The 50-year-old organization's workshops also include paper, metal, silk painting, embroidery and ceramics - the latter including some artisans who are legally blind. A "rehabilitation" workshop provides "creative work opportunities," according to Yad LaKashish's executive director, Nava Ein-Mor. The center's financial aid package for artisans includes subsidized eye and dental care.
"There's nothing remotely close to this in America," marvels Adam Goldstein, a family doctor from Chapel Hill, North Carolina, and second-generation supporter who stopped by this week to purchase a hand-painted embroidery for his son's prayer shawl. His daughter's bat mitzvah invitations were also designed and produced by the artisans. "Here, these individuals are able to earn an income and have a life that's meaningful," says Goldstein.
Harry Lerner, a book publisher from Minneapolis, Minnesota, said it was important for him and his delegation of 15 to visit the organization he discovered in the late 1960s, when he and his first wife attended Jerusalem's biannual book fair and met Yad LaKashish founder Myriam Mendilow.
"We go back a long way," says Lerner, 80, whose Lerner Publishing Group published "Mother of Jerusalem," a biography of the pioneering Mendilow in 1993.

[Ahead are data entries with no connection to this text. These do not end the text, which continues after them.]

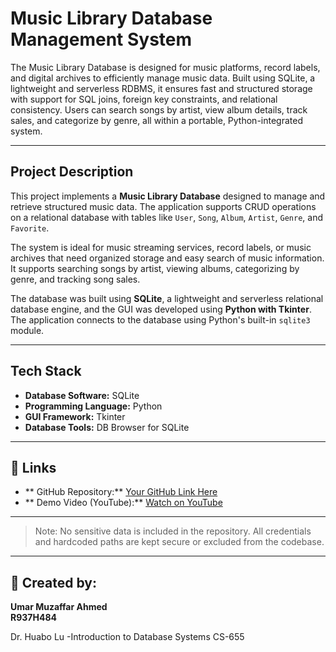 # Music Library Database Management System

The Music Library Database is designed for music platforms, record labels, and digital archives to efficiently manage music data. Built using SQLite, a lightweight and serverless RDBMS, it ensures fast and structured storage with support for SQL joins, foreign key constraints, and relational consistency. Users can search songs by artist, view album details, track sales, and categorize by genre, all within a portable, Python-integrated system.

---

## Project Description
This project implements a **Music Library Database** designed to manage and retrieve structured music data. The application supports CRUD operations on a relational database with tables like `User`, `Song`, `Album`, `Artist`, `Genre`, and `Favorite`.

The system is ideal for music streaming services, record labels, or music archives that need organized storage and easy search of music information. It supports searching songs by artist, viewing albums, categorizing by genre, and tracking song sales.

The database was built using **SQLite**, a lightweight and serverless relational database engine, and the GUI was developed using **Python with Tkinter**. The application connects to the database using Python's built-in `sqlite3` module.

---

## Tech Stack
- **Database Software:** SQLite
- **Programming Language:** Python
- **GUI Framework:** Tkinter
- **Database Tools:** DB Browser for SQLite

---

## 🔗 Links

- ** GitHub Repository:** [Your GitHub Link Here](https://github.com/UmarMuzAhmed/project/tree/main)
- ** Demo Video (YouTube):** [Watch on YouTube](https://youtube.com/)

---

> Note: No sensitive data is included in the repository. All credentials and hardcoded paths are kept secure or excluded from the codebase.

---

## 👤 Created by:
**Umar Muzaffar Ahmed**  
**R937H484**

Dr. Huabo Lu 
-Introduction to Database Systems CS-655

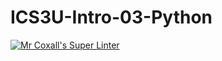 # ICS3U-Intro-03-Python
[![Mr Coxall's Super Linter](https://github.com/ICS3U-C-Programming-SenaiMehari/ICS3U-Intro-03-Python/workflows/Mr%20Coxall's%20Super%20Linter/badge.svg)](https://github.com/ICS3U-C-Programming-SenaiMehari/ICS3U-Intro-03-Python/actions/)
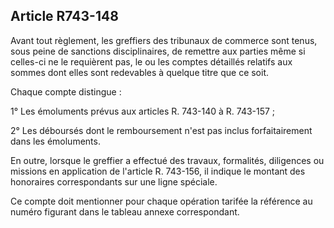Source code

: Article R743-148
----
Avant tout règlement, les greffiers des tribunaux de commerce sont tenus, sous
peine de sanctions disciplinaires, de remettre aux parties même si celles-ci ne
le requièrent pas, le ou les comptes détaillés relatifs aux sommes dont elles
sont redevables à quelque titre que ce soit.

Chaque compte distingue :

1° Les émoluments prévus aux articles R. 743-140 à R. 743-157 ;

2° Les déboursés dont le remboursement n'est pas inclus forfaitairement dans les
émoluments.

En outre, lorsque le greffier a effectué des travaux, formalités, diligences ou
missions en application de l'article R. 743-156, il indique le montant des
honoraires correspondants sur une ligne spéciale.

Ce compte doit mentionner pour chaque opération tarifée la référence au numéro
figurant dans le tableau annexe correspondant.
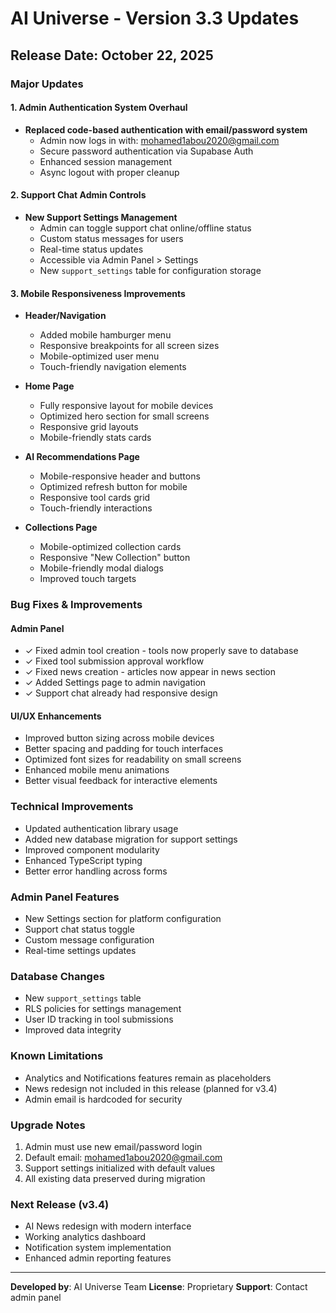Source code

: # AI Universe - Version 3.3 Updates

## Release Date: October 22, 2025

### Major Updates

#### 1. Admin Authentication System Overhaul
- **Replaced code-based authentication with email/password system**
  - Admin now logs in with: mohamed1abou2020@gmail.com
  - Secure password authentication via Supabase Auth
  - Enhanced session management
  - Async logout with proper cleanup

#### 2. Support Chat Admin Controls
- **New Support Settings Management**
  - Admin can toggle support chat online/offline status
  - Custom status messages for users
  - Real-time status updates
  - Accessible via Admin Panel > Settings
  - New `support_settings` table for configuration storage

#### 3. Mobile Responsiveness Improvements
- **Header/Navigation**
  - Added mobile hamburger menu
  - Responsive breakpoints for all screen sizes
  - Mobile-optimized user menu
  - Touch-friendly navigation elements

- **Home Page**
  - Fully responsive layout for mobile devices
  - Optimized hero section for small screens
  - Responsive grid layouts
  - Mobile-friendly stats cards

- **AI Recommendations Page**
  - Mobile-responsive header and buttons
  - Optimized refresh button for mobile
  - Responsive tool cards grid
  - Touch-friendly interactions

- **Collections Page**
  - Mobile-optimized collection cards
  - Responsive "New Collection" button
  - Mobile-friendly modal dialogs
  - Improved touch targets

### Bug Fixes & Improvements

#### Admin Panel
- ✓ Fixed admin tool creation - tools now properly save to database
- ✓ Fixed tool submission approval workflow
- ✓ Fixed news creation - articles now appear in news section
- ✓ Added Settings page to admin navigation
- ✓ Support chat already had responsive design

#### UI/UX Enhancements
- Improved button sizing across mobile devices
- Better spacing and padding for touch interfaces
- Optimized font sizes for readability on small screens
- Enhanced mobile menu animations
- Better visual feedback for interactive elements

### Technical Improvements
- Updated authentication library usage
- Added new database migration for support settings
- Improved component modularity
- Enhanced TypeScript typing
- Better error handling across forms

### Admin Panel Features
- New Settings section for platform configuration
- Support chat status toggle
- Custom message configuration
- Real-time settings updates

### Database Changes
- New `support_settings` table
- RLS policies for settings management
- User ID tracking in tool submissions
- Improved data integrity

### Known Limitations
- Analytics and Notifications features remain as placeholders
- News redesign not included in this release (planned for v3.4)
- Admin email is hardcoded for security

### Upgrade Notes
1. Admin must use new email/password login
2. Default email: mohamed1abou2020@gmail.com
3. Support settings initialized with default values
4. All existing data preserved during migration

### Next Release (v3.4)
- AI News redesign with modern interface
- Working analytics dashboard
- Notification system implementation
- Enhanced admin reporting features

---

**Developed by**: AI Universe Team
**License**: Proprietary
**Support**: Contact admin panel
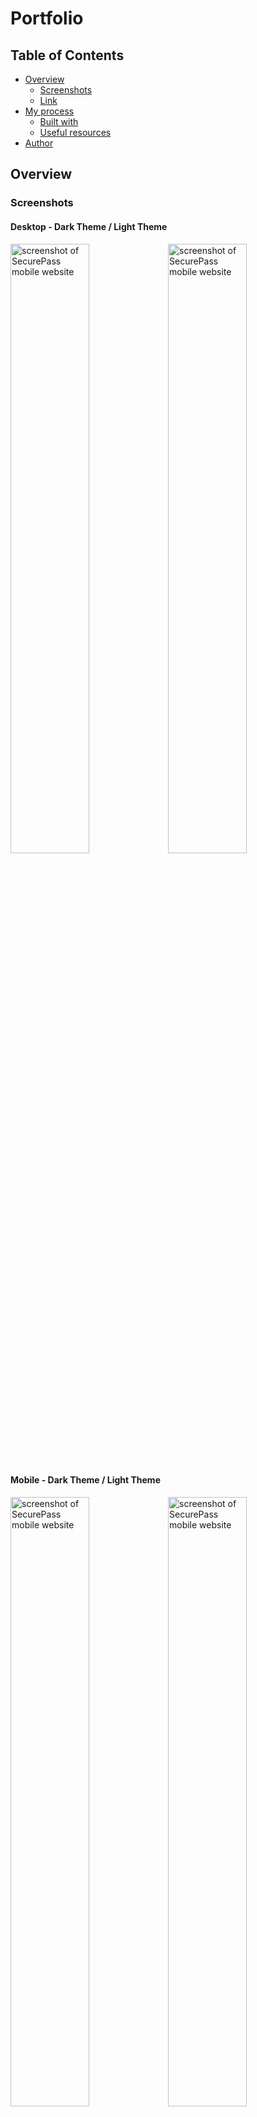 # Portfolio

## Table of Contents

- [Overview](#overview)
  - [Screenshots](#screenshots)
  - [Link](#link)
- [My process](#my-process)
  - [Built with](#built-with)
  - [Useful resources](#useful-resources)
- [Author](#author)

## Overview

### Screenshots

#### Desktop - Dark Theme / Light Theme

<img src="public/screenshots/desktop/desktop-dark.png" alt="screenshot of SecurePass mobile website" width="50%" height="auto"><img src="public/screenshots/desktop/desktop-light.png" alt="screenshot of SecurePass mobile website" width="50%" height="auto">

#### Mobile - Dark Theme / Light Theme

<img src="public/screenshots/mobile/mobile-dark.png" alt="screenshot of SecurePass mobile website" width="50%" height="auto"><img src="public/screenshots/mobile/mobile-light.png" alt="screenshot of SecurePass mobile website" width="50%" height="auto">

#### Mobile Nav - Dark Theme / Light Theme

<img src="public/screenshots/mobile/mobile-nav-dark.png" alt="screenshot of SecurePass mobile website" width="35%" height="auto"><img src="public/screenshots/mobile/mobile-nav-light.png" alt="screenshot of SecurePass mobile website" width="35%" height="auto">

### Link

- Live Site URL: [https://bnielsen.dev](https://bnielsen.dev)

## My Process

### Built with

- [Next.js App Router](https://nextjs.org/) - React framework
- [React](https://reactjs.org/) - JS library
- [TypeScript](https://typescriptlang.org/)
- [Tailwind CSS](https://tailwindcss.com/)
- [Framer Motion](https://www.framer.com/motion/)
- [CSS Animations](https://www.w3schools.com/css/css3_animations.asp)
- [FormSpree React](https://help.formspree.io/hc/en-us/articles/360055613373-The-Formspree-React-library)
- [Customized SVG Icons - Icons8](https://icons8.com/icons)
- [Mosk Typeface - Iulian Maftei via Behance](<https://www.behance.net/gallery/33966928/Mosk-Typeface-(Free)>)
- [Roboto Typeface - Google Fonts](https://fonts.google.com/?query=roboto)
- [VS Code](https://code.visualstudio.com/) - Integrated development environment

### Useful Resources

- [Server Components - JoshComeau](https://www.joshwcomeau.com/react/server-components/)
- [Optimizing fonts in Next.js](https://nextjs.org/docs/app/building-your-application/optimizing/fonts)
- [How to create a gradient border w/ Tailwind CSS](https://www.dhairyashah.dev/posts/how-to-create-gradient-border-with-tailwind-css/)
- [Create a hook to get window width](https://github.com/vercel/next.js/discussions/14810)
- [Destructuring when passing props](https://stackoverflow.com/questions/56066740/react-props-destructuring-when-passing-to-component)
- [How to animate a mobile menu w/ Framer Motion](https://stackoverflow.com/questions/67156693/how-do-you-animate-menu-with-framer-motion-on-click/67156716#67156716)
- [How to create a custom 404 page](https://medium.com/@a.pirus/custom-loading-and-404-pages-in-next-js-13-tutorial-f864dd0f8801)
- [Add Smooth Scroll in Next.js](https://stackoverflow.com/questions/69825670/smooth-scroll-in-next-js)
- [How to Build a Tooltip Component w/ React](https://medium.com/@jsmuster/building-a-tooltip-component-with-react-2de14761e02)
- [Implementing Copy-to-Clipboard in React with Clipboard API](https://blog.logrocket.com/implementing-copy-clipboard-react-clipboard-api/)
- [How to add favicon in Next.js 13](https://stackoverflow.com/questions/75674866/adding-favicon-to-nextjs-13-beta-no-pages-folder)
- [Allow some HTML elements in markdown](https://stackoverflow.com/questions/72368493/allow-some-html-elements-in-markdown-lint-rule-md033-in-visual-studio-code)
- [Display images side-by-side in GitHub readme.md](https://stackoverflow.com/questions/24319505/how-can-one-display-images-side-by-side-in-a-github-readme-md)
- [How to use :not() selector in Tailwind CSS](https://stackoverflow.com/questions/61455473/how-to-use-not-in-tailwind-css)
- [How to transition gradients](https://css-tricks.com/transitioning-gradients/)

## Author

- Portfolio Website - [bnielsen.dev](https://bnielsen.dev)
- LinkedIn - [/in/bnielsencodes](https://linkedin.com/in/bnielsencodes)
- Twitter - [@bnielsencodes](https://twitter.com/bnielsencodes)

Lerner's 34-year-old daughter Leah, who is developing a collection of handbags and scarves under the brand "Wake Up Spring," purchased Ethiopian-style paper mache birds from the Yad LaKashish gift shop. "As a designer, I am very impressed with the modern aesthetic and craftsmanship of the wide range of products made by the artisans at Yad LaKashish," says Leah Lerner, who immigrated from Minneapolis in 2009.
The center includes two English-speaking staffers. Rina Polyakov, a 20-year-old resident of Raritan, New Jersey, who is studying this year at Hebrew University and the Bezalel Academy of Arts and Design, is a volunteer in the textiles workshop. Dvorah Steinberg, a 26-year-old native of Brooklyn, New York, is one of the leaders of the metal-work workshop.
Sales, both online and at the organization's gift shop, bring in up to 20 percent of its operating costs (80 percent coming from personal contributions and foundations ), according to its web site.
Ein-Mor estimates that 8,000-10,000 English-speaking tourists visit the 2,000-square-meter Yad LaKashish campus throughout the year. Word of mouth spreads via members of visiting youth movements. "They are our goodwill messengers," Ein-Mor says.